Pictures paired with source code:
+++
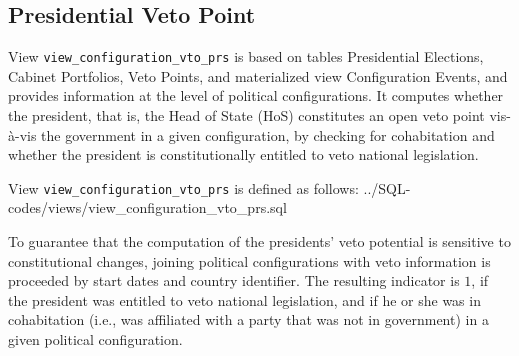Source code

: \subsection{Presidential Veto Point}\label{view_configuration_vto_prs}
View \texttt{view\_configuration\_vto\_prs} is based on tables Presidential Elections, Cabinet Portfolios, Veto Points, and materialized view Configuration Events, and provides information at the level of political configurations.
It computes whether the president, that is, the Head of State (HoS) constitutes an open veto point vis-\`{a}-vis the government in a given configuration, by checking for cohabitation and whether the president is constitutionally entitled to veto national legislation. 

View \texttt{view\_configuration\_vto\_prs} is defined as follows:
%
{../SQL-codes/views/view_configuration_vto_prs.sql}

To guarantee that the computation of the presidents' veto potential is sensitive to constitutional changes, joining political configurations with veto information is proceeded by start dates and country identifier.
The resulting indicator is $1$, if the president was entitled to veto national legislation, and if he or she was in cohabitation (i.e., was affiliated with a party that was not in government) in a given political configuration.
+++
__WORK TO BE COMPLETED__: Which lines of the records above contain the word "Presidential"? Show each of them.

__EXERCISE RESPONSE__:
: \subsection{Presidential Veto Point}\label{view_configuration_vto_prs}
View \texttt{view\_configuration\_vto\_prs} is based on tables Presidential Elections, Cabinet Portfolios, Veto Points, and materialized view Configuration Events, and provides information at the level of political configurations.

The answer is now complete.